09/14/2011 08:25 pm ET Updated Nov 14, 2011

The Christian Tradition of Healthcare

Flavia Chewe is a medical caregiver in Zamtan, Zambia. She is on the frontlines of the fight against malaria, a battle that we're slowly winning. After World Vision distributes mosquito nets to a village, Flavia visits each house to instruct families in how to use them.

"Once the people come to collect the nets," Flavia says, "we demonstrate to them how to put them up in their homes the correct way, then we also follow them to their homes."

This is how we achieve progress against poverty -- house by house, lesson after lesson, child by child. According to the recently-released Millennium Development Goals report, interventions like these have caused deaths from malaria to decline by 20 percent worldwide since 2000. That's roughly 200,000 lives saved each year. Flavia estimates that in her community, malaria deaths have fallen by as much as 80 percent. Many Christians aren't aware of the Millennium Development Goals. They were developed not by churches, after all, but the United Nations. Still they lift up useful global goals to which we should all be aspiring -- Christian or not.
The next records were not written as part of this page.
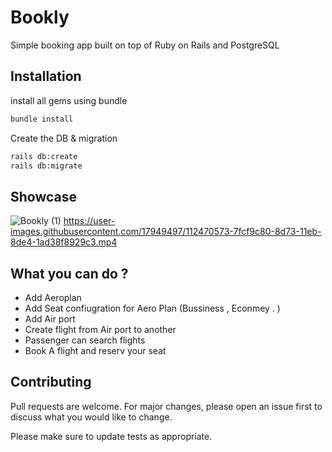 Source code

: # Bookly

Simple booking app built on top of Ruby on Rails and PostgreSQL

## Installation
install all gems using bundle

```bash
bundle install
```
Create the DB & migration
```bash
rails db:create
rails db:migrate
```
## Showcase
![Bookly (1)](https://user-images.githubusercontent.com/17949497/112470541-747c7100-8d73-11eb-8ac3-0b37fb9f4f97.gif)
https://user-images.githubusercontent.com/17949497/112470573-7fcf9c80-8d73-11eb-8de4-1ad38f8929c3.mp4



## What you can do ?
- Add Aeroplan
- Add Seat confiugration for Aero Plan (Bussiness , Econmey . )
- Add Air port
- Create flight from Air port to another
- Passenger can search flights
- Book A flight and reserv your seat 
## Contributing
Pull requests are welcome. For major changes, please open an issue first to discuss what you would like to change.

Please make sure to update tests as appropriate.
When a community can make progress like this against the afflictions of disease, economic progress can easily follow in its wake. Research has found that malaria causes a slowdown in economic development. Many countries in sub-Saharan Africa experience a 0.5 percent decrease in income growth annually because of malaria. In countries where malaria is particularly prevalent, the decrease in income growth is as much as 1.3 percent annually. Removing this drag on economic growth can quickly boost the economic fortunes of a community.

Our physical and economic well-being are closely tied. The Wall Street Journal recently reported that in areas in the U.S. where home foreclosures are high, there is an increase in illness. It found "an increase of 100 foreclosures corresponded to a 7.2% rise in emergency room visits and hospitalizations for hypertension, and an 8.1% increase for diabetes."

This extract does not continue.